**Problem statement**
Pull every line with the word "textbf" out of the entries below.
+ + + + + + +
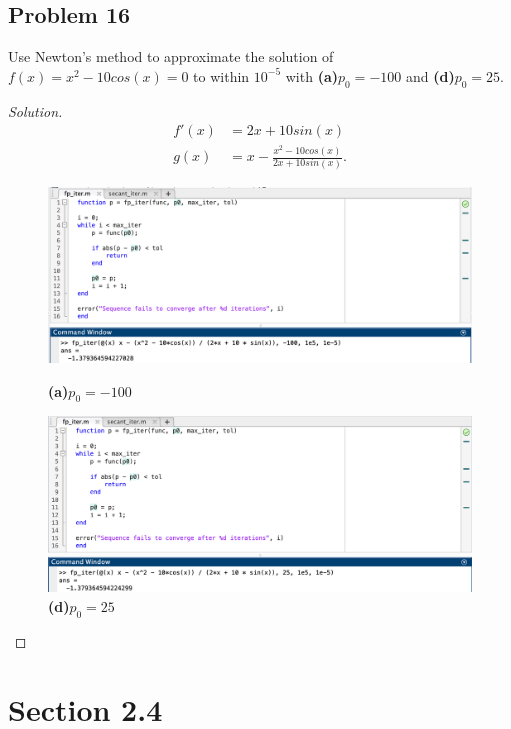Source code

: \documentclass{article}
\begin{document}
\subsection*{Problem 16}
Use Newton's method to approximate the solution of $f(x)=x^2-10cos(x)= 0$ to within $10^{-5}$ with 
\textbf{(a)}$p_0 = -100$ and \textbf{(d)}$p_0 = 25$.
\begin{proof}[Solution]
    \begin{align*}
        f'(x) & = 2x + 10sin(x) \\
        g(x) & = x - \frac{x^2-10cos(x)}{2x+10sin(x)}.
    \end{align*}
    \begin{figure}[htb]
        \qquad
        \begin{minipage}{.4\textwidth}
            \centering
            \includegraphics[scale=0.2]{2.3.16a.png}
            \caption{\textbf{(a)}$p_0 = -100$}
        \end{minipage}    
        \qquad
        \begin{minipage}{.4\textwidth}
            \centering
            \includegraphics[scale=0.2]{2.3.16d.png}
            \caption{\textbf{(d)}$p_0 = 25$}
        \end{minipage}        
    \end{figure} 
\end{proof}

\newpage
\section*{Section 2.4}
\end{document}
+ + + + + + +
**Response box**
\textbf{(a)}$p_0 = -100$ and \textbf{(d)}$p_0 = 25$.
            \caption{\textbf{(a)}$p_0 = -100$}
            \caption{\textbf{(d)}$p_0 = 25$}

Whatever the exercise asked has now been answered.